薑侯隔窗向外張望,瞧著張家的人把那醉死了的老小子扛了出去,塞進馬車裏,笑得格外得意。嘿嘿嘿嘿地,小心收起了張相簽字畫押的“同意書”。

    果然,還得是他們倆合作愉快。

    “那老小子,別看平日裏人模狗樣的,酒量是真不行!”薑侯說,“要我說呀,文臣裏——你的酒量是這個!”

    說著,舉起了個大拇指。

    “我可這是舍命陪君子啦!要是明早張相起來,知道咱倆這麽算計他... ...我可是把他給得罪了。親家,我這都是為了你啊!”國公爺特意倒上了一杯酒,遞給薑侯。“這杯酒,你得喝吧?”

    “喝!當然得喝!”

    薑侯豁出去了,接過了國公爺的酒,毫不猶豫地飲下。

    “話說回來,這次... ...真要一戰... ...”國公爺還是有些擔心的,深知這一戰對薑家和朝廷的重要性,薑侯與陛下都是鐵了心的要拿下西境了。

    與之前抗敵不同... ...

    這次,可是大動作了。

    所以才要先“說服”張相。這麽一來,平日裏那些以張相為首的文官,自然也就不好再發聲反對了。暫時平定了內憂,勢必要將外患連根拔起。

    “此一戰,其實... ...還得問你借個人情。”薑侯憨笑著,又向國公爺敬了酒。

    國公爺立刻就明白了,沒接,“你不是要借個人情,你是要借個人。本就是你家的人,怎好跟我說借?”

    “那如今,不也是你家的人了嘛。”薑侯為難,考慮了幾日,還是... ...

    “非她不可?”國公爺有些舍不得。

    “非她不可。”薑侯鄭重其事地應道,“唯有她,最善奇襲之術,總能出其不意。要想一舉打下勒沁,還是得... ...”

    國公爺看向薑侯,薑侯則一直端著酒杯。

    許久... ...國公爺抬手從薑侯手中接過了酒杯,卻頓了頓,“借給你可以,但是,你必須保證。怎麽借走的,怎麽給我還回來,一根頭發絲兒都不能少。”

    “成!”薑侯一拍桌子,道。

    國公爺緩了口氣,才仰頭將杯中酒水吞如肺腑。

    張府。

    管家聽說張相進門了,立刻便要去將張嫣回來的好消息,告訴給張相。

    “還是我跟你一起去吧。”張嫣此次恰好辦貨路過京城,要回家來住幾日,先看看父親,再去瞧瞧薑晏寧那一大家子。

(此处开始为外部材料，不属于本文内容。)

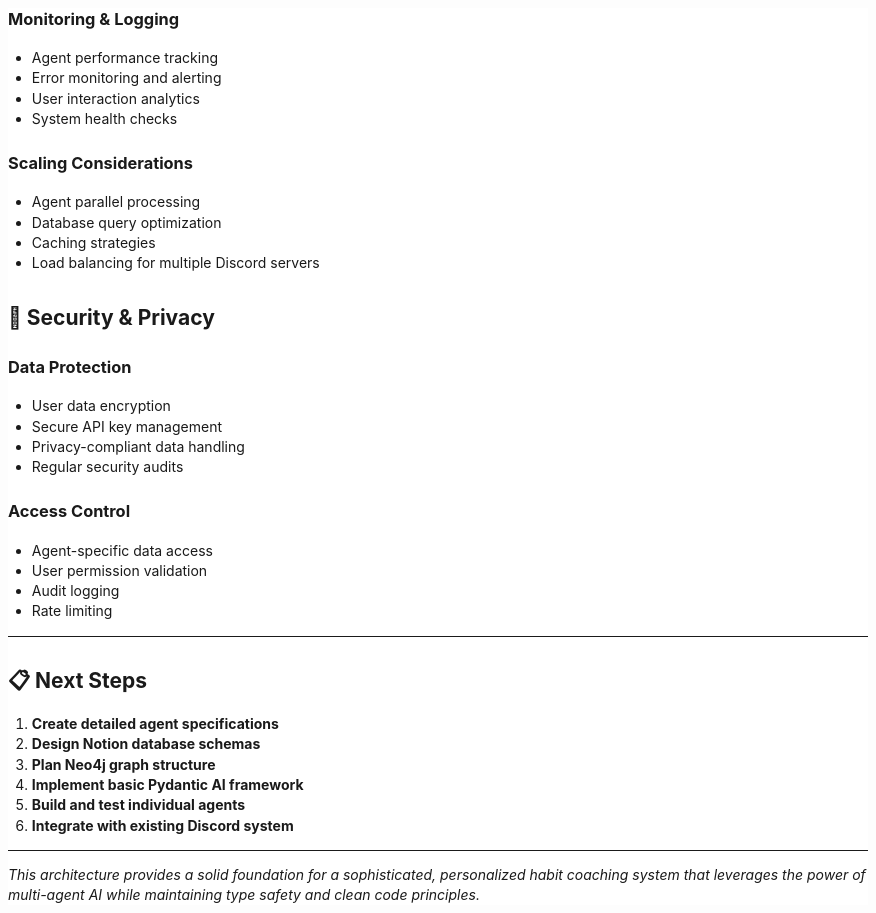 ### **Monitoring & Logging**
- Agent performance tracking
- Error monitoring and alerting
- User interaction analytics
- System health checks

### **Scaling Considerations**
- Agent parallel processing
- Database query optimization
- Caching strategies
- Load balancing for multiple Discord servers

## 🔐 **Security & Privacy**

### **Data Protection**
- User data encryption
- Secure API key management
- Privacy-compliant data handling
- Regular security audits

### **Access Control**
- Agent-specific data access
- User permission validation
- Audit logging
- Rate limiting

---

## 📋 **Next Steps**

1. **Create detailed agent specifications**
2. **Design Notion database schemas**
3. **Plan Neo4j graph structure**
4. **Implement basic Pydantic AI framework**
5. **Build and test individual agents**
6. **Integrate with existing Discord system**

---

*This architecture provides a solid foundation for a sophisticated, personalized habit coaching system that leverages the power of multi-agent AI while maintaining type safety and clean code principles.*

    與管家一同出去,卻正好看到張相被人抬回來... ...

    “爹!”張嫣大驚失色,“這是怎麽了... ...”

    又聽家裏的下人說是,喝多了。

    “喝多了?大白天的就喝多了?”張嫣不信,她印象中的父親向來是很克製的,怎會大半天的喝多?

    下人說,是跟豫國公和薑侯去喝的,不知怎的就喝多了。

    “豫國公?薑侯?”張嫣納悶,薑晏寧的爹和公爹?

    跟管家一起,把自己父親抬回到後院裏,準備送到房裏去休息。誰知剛入後院,許是瞧見了周圍無旁的人,張相居然恢複了意識... ...

    “爹?”張嫣擔心。

    張相擺擺手,看上去一切正常,隻是飲了酒,身上帶著些酒氣,有幾分醉意。

    可是和剛剛進門的樣子卻完全不同。

    “爹,您沒事吧?”張嫣湊到跟前去,關心地問候著。